Dans une économie dont plus du tiers du PNB est informel, où les arrangements entre individus, industriels et gouvernants échappent pour l’essentiel à la lumière crue de la vérité, ou les médias n’ont ni les moyens ni, quand ils appartiennent à des individus fortunés, l’envie de parler vrai et d’engager des débats sérieux, décrire la réalité économique et sociale n’est guère chose aisée. Un groupe comme celui présidé par Hamadi Bousbia et qui fabrique et distribue la bière et l’eau minérale est très influent mais fort discret. D’autres grands groupes privés bénéficient des liens tissés au cours des décennies avec une administration pléthorique dont le titre de gloire est d’avoir créé un maquis de règles qui étouffe la création de richesses. Rien de ces réseaux, de ces mœurs n’a changé depuis 2011 sauf que Ennahda a trouvé sa place au banquet. C’est un miracle que la Tunisie ait pu garder un maillage dense de PME.

Le véritable défi auquel devra faire face le nouveau gouvernement est celui de dire la vérité économique non maquillée aux Tunisiens. Comme l’a noté à maintes reprises Hachemi Alaya, l’État est dans l’incapacité de dégager des ressources pour investir. Lutter contre la marginalisation des territoires, la pauvreté et la corruption, le délabrement croissant de certains services publics comme l’hôpital, nécessite des investissements publics. Or les investissements de l’État ont été divisés par deux depuis 2010, passant de 13,5 % à 5,9 % cette année. Contrairement aux promesses faites au FMI et aux investisseurs étrangers, les dépenses de l’État sont le résultat de l’augmentation des salaires dans la fonction publique et la pléthore d’entreprises de l’État dont le personnel est gonflé hors de toute mesure. Ceux qui gagnent plus de 1500 dinars de revenu mensuel bénéficient de nombreux avantages, notamment de voitures de services qui sont de plus en plus utilisées à des fins personnelles. La corruption, limitée autrefois à une classe supérieure autour de la présidence, gangrène le pays. Ceci va de pair cette année avec un matraquage fiscal qui a certes amélioré les recettes fiscales en 2019 mais, de concert avec une fiscalité des entreprises parmi les plus élevées d’Afrique, ne rendent guère le pays attractif aux investisseurs à moins qu’ils ne soient offshore.

Les chiffres de l’Agence de Promotion des investissements attestent de la chute continue des investissements productifs.
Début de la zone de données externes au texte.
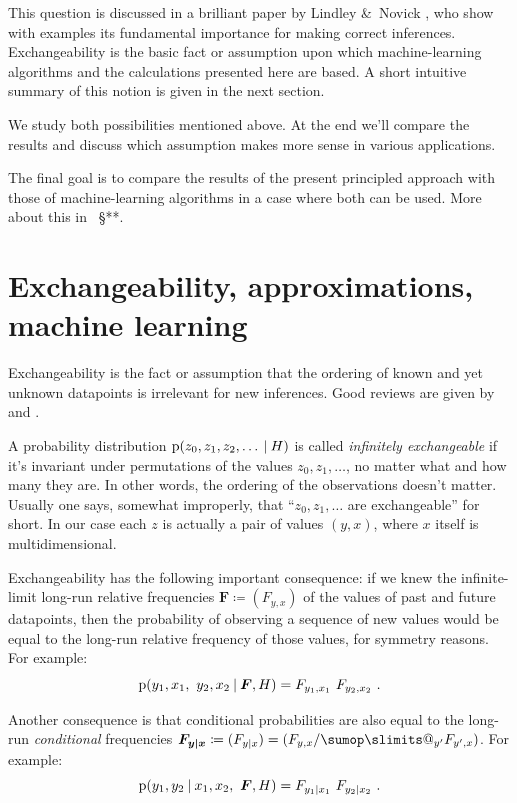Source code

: \documentclass[\ifafour a4paper,12pt,\else a5paper,10pt,\fi%
onecolumn,oneside,article,%
british%
]{memoir}
\makeatletter
\theoremstyle{remark}
\theoremstyle{innote}
\def\sum{\DOTSI\sumop\slimits@}
\newcommand*{\citey}{\parencites*}
\newcommand*{\amp}{\&}
\newcommand*{\defd}{\coloneqq}
\newcommand*{\p}{\mathrm{p}}%
\renewcommand*{\|}[1][]{\nonscript\:#1\vert\nonscript\:\mathopen{}}
\renewcommand*{\=}{\TextOrMath\texteq\eq}
\newcommand*{\sect}{\S}%
\newcommand*{\wrench}{{\fontencoding{U}\fontfamily{fontawesomethree}\selectfont\symbol{114}}}
\newcommand{\mynote}[1]{ {\color{notecolour}#1}}
\newcommand*{\yF}{\bm{F}}
\newcommand*{\yFyx}{\yF_{\bm{y\mid x}}}
\makeatother
\begin{document}
This question is discussed in a brilliant paper by Lindley \amp\ Novick
\citey{lindleyetal1981}, who show with examples its fundamental importance
for making correct inferences. Exchangeability is the basic fact or
assumption upon which machine-learning algorithms and the calculations
presented here are based. A short intuitive summary of this notion is given
in the next section.

We study both possibilities mentioned above. At the end we'll compare the
results and discuss which assumption makes more sense in various
applications.

The final goal is to compare the results of the present principled approach
with those of machine-learning algorithms in a case where both can be used.
More about this in \mynote{\wrench\ \sect***}.

\section{Exchangeability, approximations, machine learning}
\label{sec:exchang}

Exchangeability is the fact or assumption that the ordering of
known and yet unknown datapoints is irrelevant for new inferences. Good
reviews are given by \textcite{dawid2013} and
\textcite[\sect~4.2]{bernardoetal1994}.

A probability distribution $\p(z_{0}, z_{1}, z_{2}, \dotsc \| H)$ is called
\emph{infinitely exchangeable} if it's invariant under permutations of the
values $z_{0}, z_{1}, \dotsc$, no matter what and how many they are. In
other words, the ordering of the observations doesn't matter. Usually one
says, somewhat improperly, that \enquote{$z_{0}, z_{1}, \dotsc$ are
  exchangeable} for short. In our case each $z$ is actually a pair of
values $(y,x)$, where $x$ itself is multidimensional.

Exchangeability has the following important consequence: if we knew the
infinite-limit long-run relative frequencies $\yF\defd (F_{y,x})$ of the
values of past and future datapoints, then the probability of observing a
sequence of new values would be equal to the long-run relative frequency of
those values, for symmetry reasons. For example:
\begin{equation}
  \label{eq:prob_freq}
  \p(y_{1},x_{1},\ y_{2},x_{2} \| \yF, H) = F_{y_{1},x_{1}} \ 
  F_{y_{2},x_{2}} \ .
\end{equation}

Another consequence is that conditional probabilities are also equal to the
long-run \emph{conditional} frequencies $\yFyx \defd (F_{y \|x}) =
(F_{y,x}/\sum_{y'}F_{y',x})$. For example:
\begin{equation}
  \label{eq:prob_cond_freq}
  \p(y_{1}, y_{2}\| x_{1}, x_{2},\ \yF, H) = F_{y_{1}\|x_{1}} \ 
  F_{y_{2}\|x_{2}} \ .
\end{equation}
\end{document}
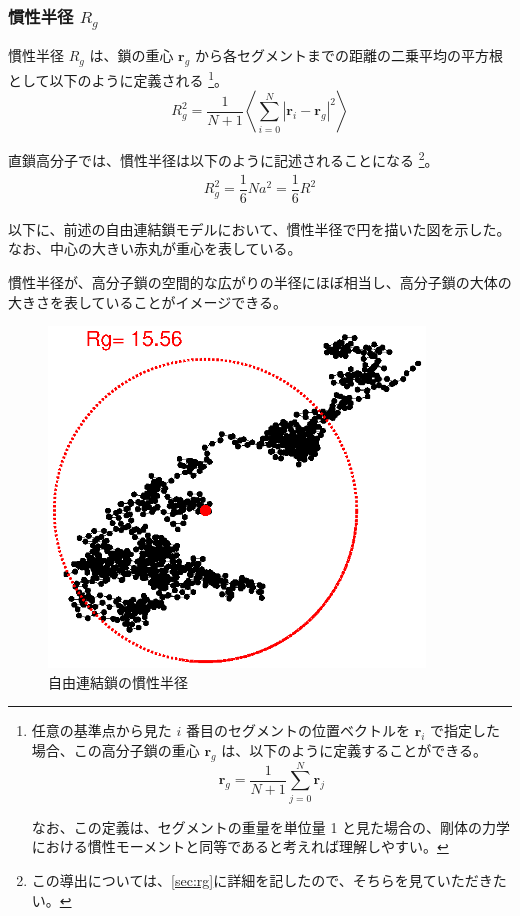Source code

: \documentclass[uplatex,dvipdfmx,a4paper,11pt, titlepage]{jsarticle}
\begin{document}
\subsubsection{慣性半径 $R_g$}

慣性半径 $R_g$ は、鎖の重心 $\bm{r}_g$ から各セグメントまでの距離の二乗平均の平方根として以下のように定義される
\footnote
{
任意の基準点から見た $i$ 番目のセグメントの位置ベクトルを $\bm{r}_i$ で指定した場合、この高分子鎖の重心 $\bm{r}_g$ は、以下のように定義することができる。
\begin{equation*}
\bm{r}_g = \dfrac{1}{N+1} \sum_{j=0}^{N} \bm{r}_j
\end{equation*}

なお、この定義は、セグメントの重量を単位量 1 と見た場合の、剛体の力学における慣性モーメントと同等であると考えれば理解しやすい。
}。
\begin{equation*}
R_g^2 = \dfrac{1}{N+1} \left\langle \sum_{i=0}^{N} |\bm{r}_i - \bm{r}_g|^2 \right\rangle
\end{equation*}

直鎖高分子では、慣性半径は以下のように記述されることになる
\footnote
{
この導出については、\ref{sec:rg}に詳細を記したので、そちらを見ていただきたい。
}。
\begin{align}
R_g^2 = \dfrac{1}{6}Na^2 = \dfrac{1}{6} R^2
\label{eq:rg_r}
\end{align}

以下に、前述の自由連結鎖モデルにおいて、慣性半径で円を描いた図を示した。
なお、中心の大きい赤丸が重心を表している。

慣性半径が、高分子鎖の空間的な広がりの半径にほぼ相当し、高分子鎖の大体の大きさを表していることがイメージできる。
\begin{figure}[htb]
 \centering
	\includegraphics[width=10cm]{figure/RF_Rg.eps}
	\caption{自由連結鎖の慣性半径}
	\label{fig: RF_Rg}
\end{figure}
\end{document}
Des sites industriels ferment chaque mois, certains industriels plient bagage pour passer directement au Maroc. La Tunisie a perdu 94 sites de production en un an dont 62 industriels. Le secteur industriel contribuait au PIB à hauteur de 30 % avant 2011, un pourcentage qui est tombé à moins de 25 % pour les premiers six mois de l’année en cours. Il n’est guère étonnant dans ces circonstances que la création de nouveaux emplois continue de chuter. Il faudrait peut-être réaliser que le secteur touristique tant vanté contribue sans doute négativement au PIB : on ne parle jamais des énormes créances bancaires du secteur qui sont irrécouvrables et plombent les comptes de nombreuses banques, empêchant certaines de prêter à de jeunes entrepreneurs qui, le plus souvent, se lancent sans la moindre aide de l’État et d’un système bancaire qui, pour l’essentiel, prête aux riches et pour la consommation mais n’a que faire d’un business pland’un jeune ambitieux souhaitant démarrer un projet. L’économiste Mahmoud Ben Romdane notait déjà en 2011 que les créances douteuses représentaient à l’époque 20-24 % du PIB ce qui faisait du système bancaire “parmi les plus criblés de prêts non-performants au monde”. La situation a empiré depuis.